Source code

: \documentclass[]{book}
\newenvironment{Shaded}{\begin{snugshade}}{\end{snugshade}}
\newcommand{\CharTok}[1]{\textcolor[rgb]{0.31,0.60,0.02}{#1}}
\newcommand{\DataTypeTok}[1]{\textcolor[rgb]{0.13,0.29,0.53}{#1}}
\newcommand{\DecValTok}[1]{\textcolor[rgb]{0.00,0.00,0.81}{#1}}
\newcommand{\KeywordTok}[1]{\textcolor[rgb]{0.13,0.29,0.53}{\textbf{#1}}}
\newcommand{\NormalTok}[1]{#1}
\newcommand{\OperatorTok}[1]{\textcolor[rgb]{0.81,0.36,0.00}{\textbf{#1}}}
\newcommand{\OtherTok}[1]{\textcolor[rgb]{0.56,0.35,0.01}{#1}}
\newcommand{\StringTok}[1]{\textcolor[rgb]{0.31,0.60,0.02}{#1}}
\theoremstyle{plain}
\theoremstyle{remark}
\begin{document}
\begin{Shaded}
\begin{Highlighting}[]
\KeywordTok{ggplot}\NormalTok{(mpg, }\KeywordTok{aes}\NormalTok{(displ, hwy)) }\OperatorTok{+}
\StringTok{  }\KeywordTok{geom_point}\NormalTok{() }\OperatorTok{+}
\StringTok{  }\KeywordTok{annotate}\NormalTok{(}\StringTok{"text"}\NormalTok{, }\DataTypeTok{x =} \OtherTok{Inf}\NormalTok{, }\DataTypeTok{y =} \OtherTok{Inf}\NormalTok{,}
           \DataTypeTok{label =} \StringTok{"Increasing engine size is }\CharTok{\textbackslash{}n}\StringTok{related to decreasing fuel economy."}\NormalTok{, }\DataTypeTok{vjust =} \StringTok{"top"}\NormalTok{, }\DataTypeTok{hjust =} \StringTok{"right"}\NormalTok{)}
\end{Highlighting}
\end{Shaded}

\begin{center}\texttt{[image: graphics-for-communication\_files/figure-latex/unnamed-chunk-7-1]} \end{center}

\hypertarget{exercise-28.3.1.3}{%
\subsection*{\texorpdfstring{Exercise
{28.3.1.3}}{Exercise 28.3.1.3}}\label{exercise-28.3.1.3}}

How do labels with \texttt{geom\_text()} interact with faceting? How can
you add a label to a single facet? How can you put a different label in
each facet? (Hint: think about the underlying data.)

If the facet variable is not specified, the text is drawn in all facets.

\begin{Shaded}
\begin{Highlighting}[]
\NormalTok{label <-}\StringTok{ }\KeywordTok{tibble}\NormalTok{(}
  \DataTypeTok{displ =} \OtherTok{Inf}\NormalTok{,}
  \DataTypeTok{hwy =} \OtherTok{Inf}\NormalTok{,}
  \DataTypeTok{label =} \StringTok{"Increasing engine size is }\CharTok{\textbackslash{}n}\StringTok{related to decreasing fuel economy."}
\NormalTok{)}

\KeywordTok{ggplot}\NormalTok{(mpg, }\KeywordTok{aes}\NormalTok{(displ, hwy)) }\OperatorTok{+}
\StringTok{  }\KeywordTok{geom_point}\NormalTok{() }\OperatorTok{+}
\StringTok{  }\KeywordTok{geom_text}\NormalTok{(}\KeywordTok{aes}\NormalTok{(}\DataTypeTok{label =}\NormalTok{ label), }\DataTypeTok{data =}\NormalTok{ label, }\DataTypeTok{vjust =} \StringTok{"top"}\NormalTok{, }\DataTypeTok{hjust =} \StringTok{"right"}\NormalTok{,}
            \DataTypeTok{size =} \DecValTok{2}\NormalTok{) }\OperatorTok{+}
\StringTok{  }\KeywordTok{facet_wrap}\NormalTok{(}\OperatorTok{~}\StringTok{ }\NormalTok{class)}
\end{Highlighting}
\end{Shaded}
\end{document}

^^^^^^^^^^^^^^^^

What this task asks for is an exact copy of the material above.

Written reply:
Source code

: \documentclass[]{book}
\newenvironment{Shaded}{\begin{snugshade}}{\end{snugshade}}
\newcommand{\CharTok}[1]{\textcolor[rgb]{0.31,0.60,0.02}{#1}}
\newcommand{\DataTypeTok}[1]{\textcolor[rgb]{0.13,0.29,0.53}{#1}}
\newcommand{\DecValTok}[1]{\textcolor[rgb]{0.00,0.00,0.81}{#1}}
\newcommand{\KeywordTok}[1]{\textcolor[rgb]{0.13,0.29,0.53}{\textbf{#1}}}
\newcommand{\NormalTok}[1]{#1}
\newcommand{\OperatorTok}[1]{\textcolor[rgb]{0.81,0.36,0.00}{\textbf{#1}}}
\newcommand{\OtherTok}[1]{\textcolor[rgb]{0.56,0.35,0.01}{#1}}
\newcommand{\StringTok}[1]{\textcolor[rgb]{0.31,0.60,0.02}{#1}}
\theoremstyle{plain}
\theoremstyle{remark}
\begin{document}
\begin{Shaded}
\begin{Highlighting}[]
\KeywordTok{ggplot}\NormalTok{(mpg, }\KeywordTok{aes}\NormalTok{(displ, hwy)) }\OperatorTok{+}
\StringTok{  }\KeywordTok{geom_point}\NormalTok{() }\OperatorTok{+}
\StringTok{  }\KeywordTok{annotate}\NormalTok{(}\StringTok{"text"}\NormalTok{, }\DataTypeTok{x =} \OtherTok{Inf}\NormalTok{, }\DataTypeTok{y =} \OtherTok{Inf}\NormalTok{,}
           \DataTypeTok{label =} \StringTok{"Increasing engine size is }\CharTok{\textbackslash{}n}\StringTok{related to decreasing fuel economy."}\NormalTok{, }\DataTypeTok{vjust =} \StringTok{"top"}\NormalTok{, }\DataTypeTok{hjust =} \StringTok{"right"}\NormalTok{)}
\end{Highlighting}
\end{Shaded}

\begin{center}\texttt{[image: graphics-for-communication\_files/figure-latex/unnamed-chunk-7-1]} \end{center}

\hypertarget{exercise-28.3.1.3}{%
\subsection*{\texorpdfstring{Exercise
{28.3.1.3}}{Exercise 28.3.1.3}}\label{exercise-28.3.1.3}}

How do labels with \texttt{geom\_text()} interact with faceting? How can
you add a label to a single facet? How can you put a different label in
each facet? (Hint: think about the underlying data.)

If the facet variable is not specified, the text is drawn in all facets.

\begin{Shaded}
\begin{Highlighting}[]
\NormalTok{label <-}\StringTok{ }\KeywordTok{tibble}\NormalTok{(}
  \DataTypeTok{displ =} \OtherTok{Inf}\NormalTok{,}
  \DataTypeTok{hwy =} \OtherTok{Inf}\NormalTok{,}
  \DataTypeTok{label =} \StringTok{"Increasing engine size is }\CharTok{\textbackslash{}n}\StringTok{related to decreasing fuel economy."}
\NormalTok{)}

\KeywordTok{ggplot}\NormalTok{(mpg, }\KeywordTok{aes}\NormalTok{(displ, hwy)) }\OperatorTok{+}
\StringTok{  }\KeywordTok{geom_point}\NormalTok{() }\OperatorTok{+}
\StringTok{  }\KeywordTok{geom_text}\NormalTok{(}\KeywordTok{aes}\NormalTok{(}\DataTypeTok{label =}\NormalTok{ label), }\DataTypeTok{data =}\NormalTok{ label, }\DataTypeTok{vjust =} \StringTok{"top"}\NormalTok{, }\DataTypeTok{hjust =} \StringTok{"right"}\NormalTok{,}
            \DataTypeTok{size =} \DecValTok{2}\NormalTok{) }\OperatorTok{+}
\StringTok{  }\KeywordTok{facet_wrap}\NormalTok{(}\OperatorTok{~}\StringTok{ }\NormalTok{class)}
\end{Highlighting}
\end{Shaded}
\end{document}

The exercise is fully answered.